Retorica marziale e cambiamento, the Mack prende le distanze dal partito


Niente cattiverie nella nottata di Saint Paul. Non è roba per McCain. Ma un po' di furbizia sì. In un discorso molto retorico e indovinato, McCain completa il lavoro fatto dai suoi il giorno prima. Lui è il maverick, il cane sciolto. Il suo partito fa schifo? Otto anni di Bush sono un disastro? Che problema c'è? Il senatore dell'Arizona porterà il cambiamento a Washington, caccierà le lobbies, governerà a prescindere dalle appartenenze di partito e, naturalmente, difenderà la primazia degli Stati Uniti d'America.
"Il partito di Reagan e Roosevelt (Theodore), torna alle origini", ha detto, dopo aver criticato implicitamente i suoi. Con chi oltre a lui, che, e questo è un dato incontrovertibile, ha lavorato in maniera indipendente, spesso meglio con gli avversari che con i suoi? Qui in Minnesota non si sono viste facce nuove tranne una, quella della vice Palin, che non ha niente di nuovo, ma rappresenta anzi la parte peggiore della coalizione che sostiene il Grand Old Party. Certo, McCain è uno che fa da solo, ma questo, da un punto di vista razionale e del governo di un Paese come gli Stati Uniti, non è tranquillizante. Un Paese non è una squadriglia di aerei.
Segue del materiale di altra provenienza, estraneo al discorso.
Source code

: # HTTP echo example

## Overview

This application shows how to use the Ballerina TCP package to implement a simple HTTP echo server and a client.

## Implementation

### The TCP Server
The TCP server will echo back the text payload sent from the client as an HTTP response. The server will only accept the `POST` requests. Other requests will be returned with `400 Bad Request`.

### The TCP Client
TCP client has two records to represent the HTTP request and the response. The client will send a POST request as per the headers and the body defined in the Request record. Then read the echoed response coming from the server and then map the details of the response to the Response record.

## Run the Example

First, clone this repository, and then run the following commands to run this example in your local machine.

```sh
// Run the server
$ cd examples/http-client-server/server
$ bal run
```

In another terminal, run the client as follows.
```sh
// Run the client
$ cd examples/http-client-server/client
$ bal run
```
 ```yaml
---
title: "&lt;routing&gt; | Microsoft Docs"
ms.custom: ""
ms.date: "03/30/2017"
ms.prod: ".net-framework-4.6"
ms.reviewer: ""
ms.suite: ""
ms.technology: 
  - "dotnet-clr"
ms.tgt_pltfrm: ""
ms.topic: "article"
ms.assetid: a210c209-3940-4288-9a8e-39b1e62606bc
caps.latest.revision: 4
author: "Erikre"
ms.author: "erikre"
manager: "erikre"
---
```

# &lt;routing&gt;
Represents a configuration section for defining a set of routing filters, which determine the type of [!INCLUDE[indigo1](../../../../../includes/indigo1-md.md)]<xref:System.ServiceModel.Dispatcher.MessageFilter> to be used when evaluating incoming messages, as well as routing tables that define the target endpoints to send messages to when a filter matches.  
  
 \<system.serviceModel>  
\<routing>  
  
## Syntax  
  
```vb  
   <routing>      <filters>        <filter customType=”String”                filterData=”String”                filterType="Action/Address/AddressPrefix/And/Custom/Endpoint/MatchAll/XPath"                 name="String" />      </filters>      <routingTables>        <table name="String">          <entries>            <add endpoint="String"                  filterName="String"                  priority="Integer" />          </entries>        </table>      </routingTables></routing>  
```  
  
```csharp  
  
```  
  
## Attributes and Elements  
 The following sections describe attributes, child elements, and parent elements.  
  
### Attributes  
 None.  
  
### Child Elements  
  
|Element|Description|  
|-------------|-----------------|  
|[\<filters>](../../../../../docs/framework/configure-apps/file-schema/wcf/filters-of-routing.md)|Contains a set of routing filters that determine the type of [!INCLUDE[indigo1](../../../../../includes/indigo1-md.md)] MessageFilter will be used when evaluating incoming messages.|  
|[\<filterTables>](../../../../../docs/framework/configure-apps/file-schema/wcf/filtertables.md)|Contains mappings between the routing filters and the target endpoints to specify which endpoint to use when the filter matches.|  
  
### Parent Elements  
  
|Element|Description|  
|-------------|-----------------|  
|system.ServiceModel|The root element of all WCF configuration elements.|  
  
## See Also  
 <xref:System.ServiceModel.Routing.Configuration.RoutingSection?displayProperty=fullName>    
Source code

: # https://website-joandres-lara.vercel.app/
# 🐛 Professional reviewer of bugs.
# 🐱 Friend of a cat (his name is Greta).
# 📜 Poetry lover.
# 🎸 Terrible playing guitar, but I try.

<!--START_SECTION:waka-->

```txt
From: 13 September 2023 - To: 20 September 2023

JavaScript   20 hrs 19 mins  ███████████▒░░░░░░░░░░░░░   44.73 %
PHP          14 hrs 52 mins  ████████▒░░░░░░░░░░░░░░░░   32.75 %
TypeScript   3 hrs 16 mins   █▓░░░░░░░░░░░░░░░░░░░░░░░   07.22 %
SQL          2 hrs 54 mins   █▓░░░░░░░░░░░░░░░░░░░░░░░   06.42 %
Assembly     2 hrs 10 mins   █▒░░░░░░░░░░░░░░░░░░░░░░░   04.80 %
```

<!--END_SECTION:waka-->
E poi, di nuovo, sulla sua storia personale, bella e terribile, che però non rende McCain uno pronto per comandare più di quanto quella di Obama non renda adatto lui. Può servire però a parlare agli elettori, a farsi conoscere, anche se per quello c'è già stata una giornata intera.
Il messaggio di cambiamento non era all'origi
e della campagna McCain, che ha saputo però riprenderlo e renderlo digeribile alla sua base. Programmi? Poco o niente, sappiamo che la sua presidenza farà tornare grande gli US of A ma è evidente che nemmeno lui sa come: a un certo punto si è infilato in una spiega sul fatto che c'è la globalizzazione e ci sono le nuove tecnologie imbarazzante. Non è roba per lui. E non sarà Sarah Palin a spiegargliele. Cosa vuol fare se presidente? Centrali nucleari, meno tasse che creeranno benessere - tremate disoccupati dell'Ohio, ve lo raccontano da otto lunghi anni - trivellazioni ("we are going to do it and we are going to do it now"), botte sull'Iran, la Russia. E poi qualche attacco non scorretto a Obama, che però caratterizza come un liberal anni 70.
McCain sarà un osso duro. Anche i suoi strateghi sanno fare il loro lavoro e l'impressione dalla serata di ieri, non da stasera, è che Karl Rove o qualche suo adepto ci abbiano messo lo zampino. Ma non nel discorso di oggi. Quella sembra farina del sacco di McCain.